Its western doorway retains dressed and chamfered granite jambs, the stonework cut at an angle to soften the edge, though the arch that once spanned them is gone. The building is compact, roughly thirteen metres long and six and a half wide, constructed from uncoursed rubble, the kind of fieldstone and mortar work that was the ordinary currency of rural ecclesiastical building in medieval Ireland. A bellcote at the western gable end would once have carried a bell audible across the valley below.
The church follows a nave-and-chancel plan, the two rectangular spaces arranged end to end in the manner common to Irish parish churches from the medieval period. String courses, horizontal projecting bands of stone, run across the western gable at the level of the wall tops and the window above the door, a detail that gives the facade a spare, deliberate quality despite the roughness of the rubble construction.
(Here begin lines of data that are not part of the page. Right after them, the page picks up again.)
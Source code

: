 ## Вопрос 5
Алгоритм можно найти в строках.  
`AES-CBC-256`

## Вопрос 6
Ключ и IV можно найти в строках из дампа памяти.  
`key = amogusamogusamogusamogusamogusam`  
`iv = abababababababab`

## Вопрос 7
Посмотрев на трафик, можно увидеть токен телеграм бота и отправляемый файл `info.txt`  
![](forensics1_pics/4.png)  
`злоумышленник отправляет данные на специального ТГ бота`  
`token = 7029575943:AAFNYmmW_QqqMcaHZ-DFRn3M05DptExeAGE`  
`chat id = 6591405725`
At the eastern end, a shallow-arched window faces the altar position, flanked by opposing flat-arched windows set into the north and south walls. Small niches cut into each of the southern walls would once have served a liturgical or devotional purpose, perhaps holding a candle or a small statue. Near the western entrance, a granite stoup or font with a circular basin survives in place; a stoup is a small vessel for holy water, typically positioned near a church entrance so that those entering could bless themselves. The building was restored in 1906, and a modern internal buttress now braces the southern wall, a quiet sign of the ongoing effort to keep the structure standing.